┌──

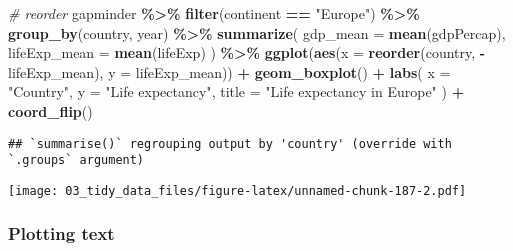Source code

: \documentclass[
]{book}
\newenvironment{Shaded}{\begin{snugshade}}{\end{snugshade}}
\newcommand{\CommentTok}[1]{\textcolor[rgb]{0.56,0.35,0.01}{\textit{#1}}}
\newcommand{\DataTypeTok}[1]{\textcolor[rgb]{0.13,0.29,0.53}{#1}}
\newcommand{\KeywordTok}[1]{\textcolor[rgb]{0.13,0.29,0.53}{\textbf{#1}}}
\newcommand{\NormalTok}[1]{#1}
\newcommand{\OperatorTok}[1]{\textcolor[rgb]{0.81,0.36,0.00}{\textbf{#1}}}
\newcommand{\StringTok}[1]{\textcolor[rgb]{0.31,0.60,0.02}{#1}}
\begin{document}
\begin{Shaded}
\begin{Highlighting}[]
\CommentTok{\# reorder}
\NormalTok{gapminder }\OperatorTok{\%\textgreater{}\%}
\StringTok{  }\KeywordTok{filter}\NormalTok{(continent }\OperatorTok{==}\StringTok{ "Europe"}\NormalTok{) }\OperatorTok{\%\textgreater{}\%}
\StringTok{  }\KeywordTok{group\_by}\NormalTok{(country, year) }\OperatorTok{\%\textgreater{}\%}
\StringTok{  }\KeywordTok{summarize}\NormalTok{(}
    \DataTypeTok{gdp\_mean =} \KeywordTok{mean}\NormalTok{(gdpPercap),}
    \DataTypeTok{lifeExp\_mean =} \KeywordTok{mean}\NormalTok{(lifeExp)}
\NormalTok{  ) }\OperatorTok{\%\textgreater{}\%}
\StringTok{  }\KeywordTok{ggplot}\NormalTok{(}\KeywordTok{aes}\NormalTok{(}\DataTypeTok{x =} \KeywordTok{reorder}\NormalTok{(country, }\OperatorTok{{-}}\NormalTok{lifeExp\_mean), }\DataTypeTok{y =}\NormalTok{ lifeExp\_mean)) }\OperatorTok{+}
\StringTok{  }\KeywordTok{geom\_boxplot}\NormalTok{() }\OperatorTok{+}
\StringTok{  }\KeywordTok{labs}\NormalTok{(}
    \DataTypeTok{x =} \StringTok{"Country"}\NormalTok{,}
    \DataTypeTok{y =} \StringTok{"Life expectancy"}\NormalTok{,}
    \DataTypeTok{title =} \StringTok{"Life expectancy in Europe"}
\NormalTok{  ) }\OperatorTok{+}
\StringTok{  }\KeywordTok{coord\_flip}\NormalTok{()}
\end{Highlighting}
\end{Shaded}

\begin{verbatim}
## `summarise()` regrouping output by 'country' (override with `.groups` argument)
\end{verbatim}

\texttt{[image: 03\_tidy\_data\_files/figure-latex/unnamed-chunk-187-2.pdf]}

\hypertarget{plotting-text}{%
\subsubsection{Plotting text}\label{plotting-text}}
\end{document}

└──

• What is being asked: In the entries above, count the lines that contain the string "CommentTok" and reply with the number only.

• Exercise answer: 2